- **Work instructions**
Run through the data and copy out every line that mentions the word "documentclass".

*** Data to process

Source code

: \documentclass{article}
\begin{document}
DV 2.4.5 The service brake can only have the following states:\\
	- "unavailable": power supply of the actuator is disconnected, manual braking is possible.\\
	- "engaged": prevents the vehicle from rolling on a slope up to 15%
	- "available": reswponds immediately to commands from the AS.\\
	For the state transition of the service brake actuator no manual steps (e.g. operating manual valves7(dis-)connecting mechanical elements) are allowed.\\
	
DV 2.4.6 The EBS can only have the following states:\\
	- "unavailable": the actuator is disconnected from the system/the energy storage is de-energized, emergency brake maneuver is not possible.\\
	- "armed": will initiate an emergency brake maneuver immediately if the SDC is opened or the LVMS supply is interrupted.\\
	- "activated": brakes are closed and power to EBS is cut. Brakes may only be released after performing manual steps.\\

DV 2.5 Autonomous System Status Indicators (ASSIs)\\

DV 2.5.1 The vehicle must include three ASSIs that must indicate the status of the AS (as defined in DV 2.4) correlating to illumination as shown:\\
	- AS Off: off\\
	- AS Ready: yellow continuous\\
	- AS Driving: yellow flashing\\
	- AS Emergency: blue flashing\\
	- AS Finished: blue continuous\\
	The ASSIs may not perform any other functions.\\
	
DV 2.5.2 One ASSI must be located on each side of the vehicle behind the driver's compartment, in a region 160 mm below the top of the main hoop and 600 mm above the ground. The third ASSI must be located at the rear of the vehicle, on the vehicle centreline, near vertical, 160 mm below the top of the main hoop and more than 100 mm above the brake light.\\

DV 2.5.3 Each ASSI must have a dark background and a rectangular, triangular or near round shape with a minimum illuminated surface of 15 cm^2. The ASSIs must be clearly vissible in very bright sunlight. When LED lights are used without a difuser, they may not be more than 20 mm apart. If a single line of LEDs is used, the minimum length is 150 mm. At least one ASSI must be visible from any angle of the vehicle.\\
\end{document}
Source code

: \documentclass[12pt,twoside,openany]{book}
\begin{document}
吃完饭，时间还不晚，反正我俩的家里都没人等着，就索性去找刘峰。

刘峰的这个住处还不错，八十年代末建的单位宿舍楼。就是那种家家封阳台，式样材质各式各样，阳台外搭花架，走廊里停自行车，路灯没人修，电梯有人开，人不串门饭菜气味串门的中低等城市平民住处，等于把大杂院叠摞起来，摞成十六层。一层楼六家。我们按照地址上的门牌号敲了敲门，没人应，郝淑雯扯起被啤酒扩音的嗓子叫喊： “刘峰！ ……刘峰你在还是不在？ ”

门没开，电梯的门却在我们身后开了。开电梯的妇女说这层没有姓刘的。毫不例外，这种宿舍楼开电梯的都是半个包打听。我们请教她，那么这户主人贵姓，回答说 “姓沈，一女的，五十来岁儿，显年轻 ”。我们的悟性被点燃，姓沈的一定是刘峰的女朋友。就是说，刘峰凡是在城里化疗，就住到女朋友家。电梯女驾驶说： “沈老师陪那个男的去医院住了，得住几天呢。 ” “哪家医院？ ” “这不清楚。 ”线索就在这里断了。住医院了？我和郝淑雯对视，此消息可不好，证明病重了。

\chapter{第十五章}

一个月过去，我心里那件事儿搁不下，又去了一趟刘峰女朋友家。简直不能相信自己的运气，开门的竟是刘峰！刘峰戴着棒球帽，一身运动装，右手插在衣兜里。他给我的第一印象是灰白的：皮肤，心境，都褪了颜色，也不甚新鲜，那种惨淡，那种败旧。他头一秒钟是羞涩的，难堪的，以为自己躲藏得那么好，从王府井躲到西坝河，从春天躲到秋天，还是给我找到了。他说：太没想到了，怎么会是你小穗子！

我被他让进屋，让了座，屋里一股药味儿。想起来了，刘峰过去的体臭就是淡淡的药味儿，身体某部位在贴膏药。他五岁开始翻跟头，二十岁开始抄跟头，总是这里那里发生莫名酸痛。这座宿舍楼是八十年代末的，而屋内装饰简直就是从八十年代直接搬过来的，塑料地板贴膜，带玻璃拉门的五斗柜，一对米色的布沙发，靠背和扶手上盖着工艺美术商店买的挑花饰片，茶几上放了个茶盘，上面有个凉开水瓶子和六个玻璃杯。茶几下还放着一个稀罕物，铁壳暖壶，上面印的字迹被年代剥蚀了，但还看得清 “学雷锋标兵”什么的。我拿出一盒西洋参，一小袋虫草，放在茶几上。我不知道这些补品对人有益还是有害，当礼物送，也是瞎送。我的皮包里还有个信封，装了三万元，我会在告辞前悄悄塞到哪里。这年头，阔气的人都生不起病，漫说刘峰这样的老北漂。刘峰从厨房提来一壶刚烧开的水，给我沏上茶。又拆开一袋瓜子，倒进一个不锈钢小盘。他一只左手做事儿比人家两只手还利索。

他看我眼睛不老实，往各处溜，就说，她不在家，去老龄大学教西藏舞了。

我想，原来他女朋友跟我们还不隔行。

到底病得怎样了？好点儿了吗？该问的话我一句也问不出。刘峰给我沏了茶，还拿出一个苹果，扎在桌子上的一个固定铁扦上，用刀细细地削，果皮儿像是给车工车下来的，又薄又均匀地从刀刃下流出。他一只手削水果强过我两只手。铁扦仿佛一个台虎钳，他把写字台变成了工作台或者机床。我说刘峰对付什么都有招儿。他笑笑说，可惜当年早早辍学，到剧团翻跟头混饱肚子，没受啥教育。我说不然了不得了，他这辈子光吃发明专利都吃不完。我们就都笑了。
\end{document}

******

- **Expected output**
: \documentclass{article}
: \documentclass[12pt,twoside,openany]{book}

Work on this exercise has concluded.